Instructions for the task: Without including any image, repeat every record exactly.

[Recorded data]
━━━━━━

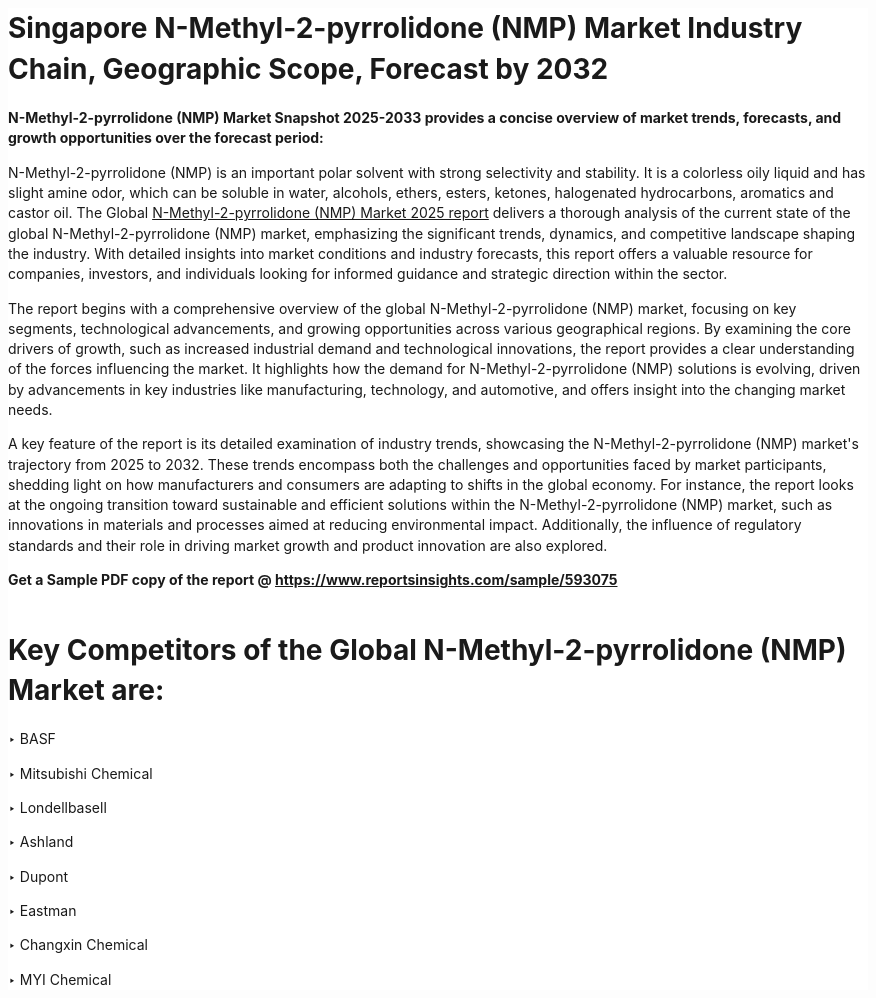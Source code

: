 # Singapore N-Methyl-2-pyrrolidone (NMP) Market Industry Chain, Geographic Scope, Forecast by 2032

<strong>N-Methyl-2-pyrrolidone (NMP) Market Snapshot 2025-2033 provides a concise overview of market trends, forecasts, and growth opportunities over the forecast period:</strong>

N-Methyl-2-pyrrolidone (NMP) is an important polar solvent with strong selectivity and stability. It is a colorless oily liquid and has slight amine odor, which can be soluble in water, alcohols, ethers, esters, ketones, halogenated hydrocarbons, aromatics and castor oil. The Global <a href=https://www.reportsinsights.com/sample/593075>N-Methyl-2-pyrrolidone (NMP) Market 2025 report</a> delivers a thorough analysis of the current state of the global N-Methyl-2-pyrrolidone (NMP) market, emphasizing the significant trends, dynamics, and competitive landscape shaping the industry. With detailed insights into market conditions and industry forecasts, this report offers a valuable resource for companies, investors, and individuals looking for informed guidance and strategic direction within the sector.

The report begins with a comprehensive overview of the global N-Methyl-2-pyrrolidone (NMP) market, focusing on key segments, technological advancements, and growing opportunities across various geographical regions. By examining the core drivers of growth, such as increased industrial demand and technological innovations, the report provides a clear understanding of the forces influencing the market. It highlights how the demand for N-Methyl-2-pyrrolidone (NMP) solutions is evolving, driven by advancements in key industries like manufacturing, technology, and automotive, and offers insight into the changing market needs.

A key feature of the report is its detailed examination of industry trends, showcasing the N-Methyl-2-pyrrolidone (NMP) market's trajectory from 2025 to 2032. These trends encompass both the challenges and opportunities faced by market participants, shedding light on how manufacturers and consumers are adapting to shifts in the global economy. For instance, the report looks at the ongoing transition toward sustainable and efficient solutions within the N-Methyl-2-pyrrolidone (NMP) market, such as innovations in materials and processes aimed at reducing environmental impact. Additionally, the influence of regulatory standards and their role in driving market growth and product innovation are also explored.

<strong>Get a Sample PDF copy of the report @ <a href=https://www.reportsinsights.com/sample/593075>https://www.reportsinsights.com/sample/593075</a></strong>

# <strong>Key Competitors of the Global N-Methyl-2-pyrrolidone (NMP) Market are:</strong>

‣ BASF

‣ Mitsubishi Chemical

‣ Londellbasell

‣ Ashland

‣ Dupont

‣ Eastman

‣ Changxin Chemical

‣ MYI Chemical
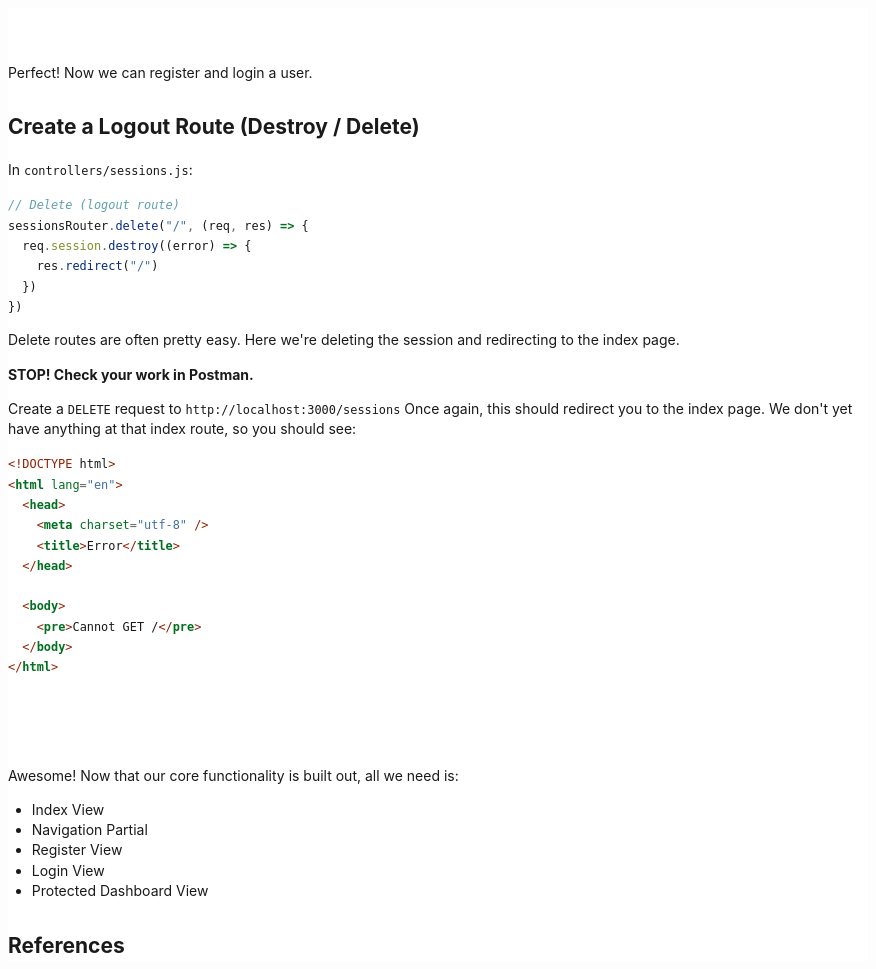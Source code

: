 <br>
<br>

Perfect! Now we can register and login a user.

## Create a Logout Route (Destroy / Delete)

In `controllers/sessions.js`:

```js
// Delete (logout route)
sessionsRouter.delete("/", (req, res) => {
  req.session.destroy((error) => {
    res.redirect("/")
  })
})
```

Delete routes are often pretty easy. Here we're deleting the session and redirecting to the index page.

**STOP! Check your work in Postman.**

Create a `DELETE` request to `http://localhost:3000/sessions`
Once again, this should redirect you to the index page. We don't yet have anything at that index route, so you should see:

```html
<!DOCTYPE html>
<html lang="en">
  <head>
    <meta charset="utf-8" />
    <title>Error</title>
  </head>

  <body>
    <pre>Cannot GET /</pre>
  </body>
</html>
```

<br>
<br>
<br>

Awesome! Now that our core functionality is built out, all we need is:

- Index View
- Navigation Partial
- Register View
- Login View
- Protected Dashboard View


## References
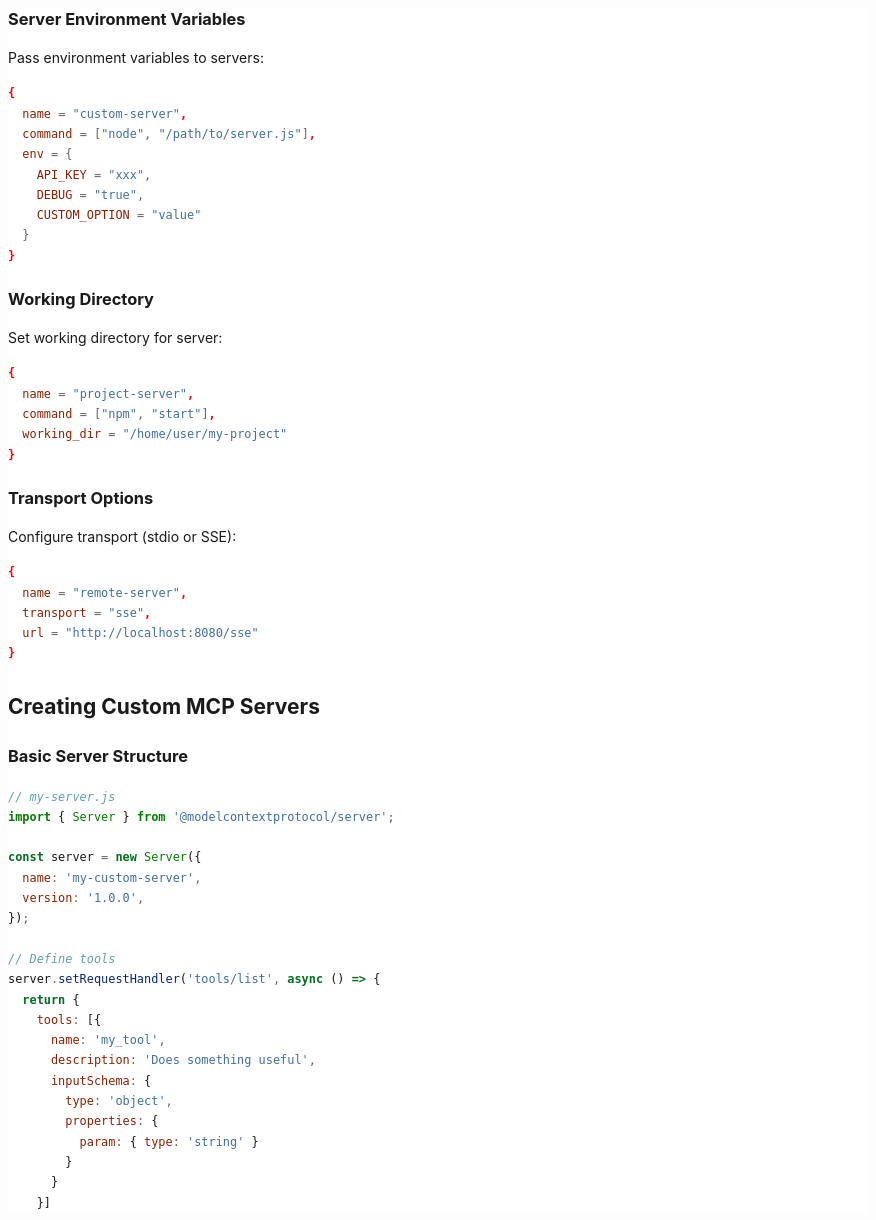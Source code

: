 ### Server Environment Variables

Pass environment variables to servers:

```toml
{
  name = "custom-server",
  command = ["node", "/path/to/server.js"],
  env = {
    API_KEY = "xxx",
    DEBUG = "true",
    CUSTOM_OPTION = "value"
  }
}
```

### Working Directory

Set working directory for server:

```toml
{
  name = "project-server",
  command = ["npm", "start"],
  working_dir = "/home/user/my-project"
}
```

### Transport Options

Configure transport (stdio or SSE):

```toml
{
  name = "remote-server",
  transport = "sse",
  url = "http://localhost:8080/sse"
}
```

## Creating Custom MCP Servers

### Basic Server Structure

```javascript
// my-server.js
import { Server } from '@modelcontextprotocol/server';

const server = new Server({
  name: 'my-custom-server',
  version: '1.0.0',
});

// Define tools
server.setRequestHandler('tools/list', async () => {
  return {
    tools: [{
      name: 'my_tool',
      description: 'Does something useful',
      inputSchema: {
        type: 'object',
        properties: {
          param: { type: 'string' }
        }
      }
    }]
```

━━━━━━

Response below:
Source code

: # Singapore N-Methyl-2-pyrrolidone (NMP) Market Industry Chain, Geographic Scope, Forecast by 2032

<strong>N-Methyl-2-pyrrolidone (NMP) Market Snapshot 2025-2033 provides a concise overview of market trends, forecasts, and growth opportunities over the forecast period:</strong>

N-Methyl-2-pyrrolidone (NMP) is an important polar solvent with strong selectivity and stability. It is a colorless oily liquid and has slight amine odor, which can be soluble in water, alcohols, ethers, esters, ketones, halogenated hydrocarbons, aromatics and castor oil. The Global <a href=https://www.reportsinsights.com/sample/593075>N-Methyl-2-pyrrolidone (NMP) Market 2025 report</a> delivers a thorough analysis of the current state of the global N-Methyl-2-pyrrolidone (NMP) market, emphasizing the significant trends, dynamics, and competitive landscape shaping the industry. With detailed insights into market conditions and industry forecasts, this report offers a valuable resource for companies, investors, and individuals looking for informed guidance and strategic direction within the sector.

The report begins with a comprehensive overview of the global N-Methyl-2-pyrrolidone (NMP) market, focusing on key segments, technological advancements, and growing opportunities across various geographical regions. By examining the core drivers of growth, such as increased industrial demand and technological innovations, the report provides a clear understanding of the forces influencing the market. It highlights how the demand for N-Methyl-2-pyrrolidone (NMP) solutions is evolving, driven by advancements in key industries like manufacturing, technology, and automotive, and offers insight into the changing market needs.

A key feature of the report is its detailed examination of industry trends, showcasing the N-Methyl-2-pyrrolidone (NMP) market's trajectory from 2025 to 2032. These trends encompass both the challenges and opportunities faced by market participants, shedding light on how manufacturers and consumers are adapting to shifts in the global economy. For instance, the report looks at the ongoing transition toward sustainable and efficient solutions within the N-Methyl-2-pyrrolidone (NMP) market, such as innovations in materials and processes aimed at reducing environmental impact. Additionally, the influence of regulatory standards and their role in driving market growth and product innovation are also explored.

<strong>Get a Sample PDF copy of the report @ <a href=https://www.reportsinsights.com/sample/593075>https://www.reportsinsights.com/sample/593075</a></strong>

# <strong>Key Competitors of the Global N-Methyl-2-pyrrolidone (NMP) Market are:</strong>

‣ BASF

‣ Mitsubishi Chemical

‣ Londellbasell

‣ Ashland

‣ Dupont

‣ Eastman

‣ Changxin Chemical

‣ MYI Chemical
Source code

: <br>
<br>

Perfect! Now we can register and login a user.

## Create a Logout Route (Destroy / Delete)

In `controllers/sessions.js`:

```js
// Delete (logout route)
sessionsRouter.delete("/", (req, res) => {
  req.session.destroy((error) => {
    res.redirect("/")
  })
})
```

Delete routes are often pretty easy. Here we're deleting the session and redirecting to the index page.

**STOP! Check your work in Postman.**

Create a `DELETE` request to `http://localhost:3000/sessions`
Once again, this should redirect you to the index page. We don't yet have anything at that index route, so you should see:

```html
<!DOCTYPE html>
<html lang="en">
  <head>
    <meta charset="utf-8" />
    <title>Error</title>
  </head>

  <body>
    <pre>Cannot GET /</pre>
  </body>
</html>
```

<br>
<br>
<br>

Awesome! Now that our core functionality is built out, all we need is:

- Index View
- Navigation Partial
- Register View
- Login View
- Protected Dashboard View


## References
Source code

: ### Server Environment Variables

Pass environment variables to servers:

```toml
{
  name = "custom-server",
  command = ["node", "/path/to/server.js"],
  env = {
    API_KEY = "xxx",
    DEBUG = "true",
    CUSTOM_OPTION = "value"
  }
}
```

### Working Directory

Set working directory for server:

```toml
{
  name = "project-server",
  command = ["npm", "start"],
  working_dir = "/home/user/my-project"
}
```

### Transport Options

Configure transport (stdio or SSE):

```toml
{
  name = "remote-server",
  transport = "sse",
  url = "http://localhost:8080/sse"
}
```

## Creating Custom MCP Servers

### Basic Server Structure

```javascript
// my-server.js
import { Server } from '@modelcontextprotocol/server';

const server = new Server({
  name: 'my-custom-server',
  version: '1.0.0',
});

// Define tools
server.setRequestHandler('tools/list', async () => {
  return {
    tools: [{
      name: 'my_tool',
      description: 'Does something useful',
      inputSchema: {
        type: 'object',
        properties: {
          param: { type: 'string' }
        }
      }
    }]
```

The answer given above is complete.